◆ **INFORMATION**:
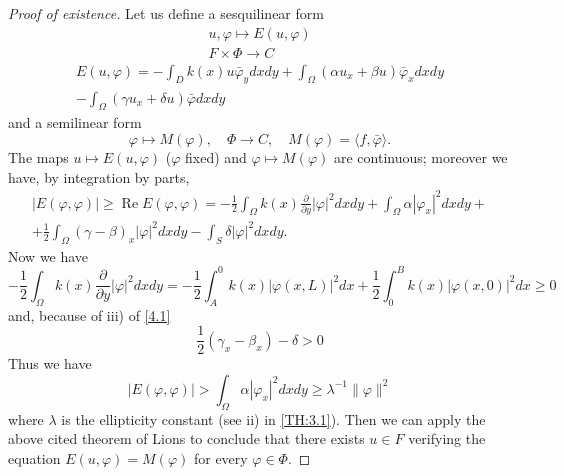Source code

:\documentclass[a4paper,12pt,leqno]{article}
\numberwithin{equation}{section}
\begin{document}
\begin{proof}[Proof of existence]
	Let us define a sesquilinear form
	\begin{equation*}
		\begin{gathered}
			u, \varphi \mapsto E(u, \varphi) \\
			F \times \Phi \to C
		\end{gathered}
	\end{equation*}
	\begin{equation} \label{4.8}
		\begin{split}
			E(u, \varphi)=-\int_{D} k(x) u \bar{\varphi}_{y} d x d y+\int_{\Omega}\left(\alpha u_{x}+\beta u\right) \bar{\varphi}_{x} d x d y \\
			-\int_{\Omega}\left(\gamma u_{x}+\delta u\right) \bar{\varphi} d x d y
		\end{split}
	\end{equation}
	and a semilinear form
	\begin{equation*}
		\varphi \mapsto M(\varphi), \quad \Phi \to C, \quad M(\varphi)=\langle f, \bar{\varphi}\rangle.
	\end{equation*}
	The maps $u \mapsto E(u, \varphi)$ ($\varphi$ fixed) and $\varphi \mapsto M(\varphi)$ are continuous; moreover we have, by integration by parts,
	\begin{equation*}
		\begin{split}
			|E(\varphi, \varphi)| \geqslant \operatorname{Re} E(\varphi, \varphi)=-\frac{1}{2} \int_{\Omega} k(x) \frac{\partial}{\partial y}|\varphi|^{2} d x d y+\int_{\Omega} \alpha\left|\varphi_{x}\right|^{2} d x d y+ \\
			+\frac{1}{2} \int_{\Omega}(\gamma-\beta)_{x}|\varphi|^{2} d x d y-\int_{S} \delta|\varphi|^{2} d x d y .
		\end{split}
	\end{equation*}
	Now we have
	\begin{equation*}
		-\frac{1}{2} \int_{\Omega} k(x) \frac{\partial}{\partial y}|\varphi|^{2} d x d y
		=-\frac{1}{2} \int_{A}^{0} k(x)|\varphi(x, L)|^{2} d x+\frac{1}{2} \int_{0}^{B} k(x)|\varphi(x, 0)|^{2} d x \geqslant 0
	\end{equation*}
	and, because of iii) of \eqref{4.1}
	\begin{equation*}
		\frac{1}{2}\left(\gamma_{x}-\beta_{x}\right)-\delta>0
	\end{equation*}
	Thus we have
	\begin{equation*}
		|E(\varphi, \varphi)|>\int_{\Omega} \alpha\left|\varphi_{x}\right|^{2} d x d y\geqslant\lambda^{-1}\|\varphi\|^{2}
	\end{equation*}
	where $\lambda$ is the ellipticity constant (see ii) in \cref{TH:3.1}). 
	Then we can apply the above cited theorem of Lions to conclude that there exists $u \in F$ verifying the equation $E(u, \varphi)=M(\varphi)$ for every $\varphi \in \Phi$.
\end{proof}
\end{document}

◆ **INSTRUCTIONS FOR THE TASK**:
The records above are to be repeated exactly, with the pictures left out.

◆ **SOLUTION BELOW**:
Source code

:\documentclass[a4paper,12pt,leqno]{article}
\numberwithin{equation}{section}
\begin{document}
\begin{proof}[Proof of existence]
	Let us define a sesquilinear form
	\begin{equation*}
		\begin{gathered}
			u, \varphi \mapsto E(u, \varphi) \\
			F \times \Phi \to C
		\end{gathered}
	\end{equation*}
	\begin{equation} \label{4.8}
		\begin{split}
			E(u, \varphi)=-\int_{D} k(x) u \bar{\varphi}_{y} d x d y+\int_{\Omega}\left(\alpha u_{x}+\beta u\right) \bar{\varphi}_{x} d x d y \\
			-\int_{\Omega}\left(\gamma u_{x}+\delta u\right) \bar{\varphi} d x d y
		\end{split}
	\end{equation}
	and a semilinear form
	\begin{equation*}
		\varphi \mapsto M(\varphi), \quad \Phi \to C, \quad M(\varphi)=\langle f, \bar{\varphi}\rangle.
	\end{equation*}
	The maps $u \mapsto E(u, \varphi)$ ($\varphi$ fixed) and $\varphi \mapsto M(\varphi)$ are continuous; moreover we have, by integration by parts,
	\begin{equation*}
		\begin{split}
			|E(\varphi, \varphi)| \geqslant \operatorname{Re} E(\varphi, \varphi)=-\frac{1}{2} \int_{\Omega} k(x) \frac{\partial}{\partial y}|\varphi|^{2} d x d y+\int_{\Omega} \alpha\left|\varphi_{x}\right|^{2} d x d y+ \\
			+\frac{1}{2} \int_{\Omega}(\gamma-\beta)_{x}|\varphi|^{2} d x d y-\int_{S} \delta|\varphi|^{2} d x d y .
		\end{split}
	\end{equation*}
	Now we have
	\begin{equation*}
		-\frac{1}{2} \int_{\Omega} k(x) \frac{\partial}{\partial y}|\varphi|^{2} d x d y
		=-\frac{1}{2} \int_{A}^{0} k(x)|\varphi(x, L)|^{2} d x+\frac{1}{2} \int_{0}^{B} k(x)|\varphi(x, 0)|^{2} d x \geqslant 0
	\end{equation*}
	and, because of iii) of \eqref{4.1}
	\begin{equation*}
		\frac{1}{2}\left(\gamma_{x}-\beta_{x}\right)-\delta>0
	\end{equation*}
	Thus we have
	\begin{equation*}
		|E(\varphi, \varphi)|>\int_{\Omega} \alpha\left|\varphi_{x}\right|^{2} d x d y\geqslant\lambda^{-1}\|\varphi\|^{2}
	\end{equation*}
	where $\lambda$ is the ellipticity constant (see ii) in \cref{TH:3.1}). 
	Then we can apply the above cited theorem of Lions to conclude that there exists $u \in F$ verifying the equation $E(u, \varphi)=M(\varphi)$ for every $\varphi \in \Phi$.
\end{proof}
\end{document}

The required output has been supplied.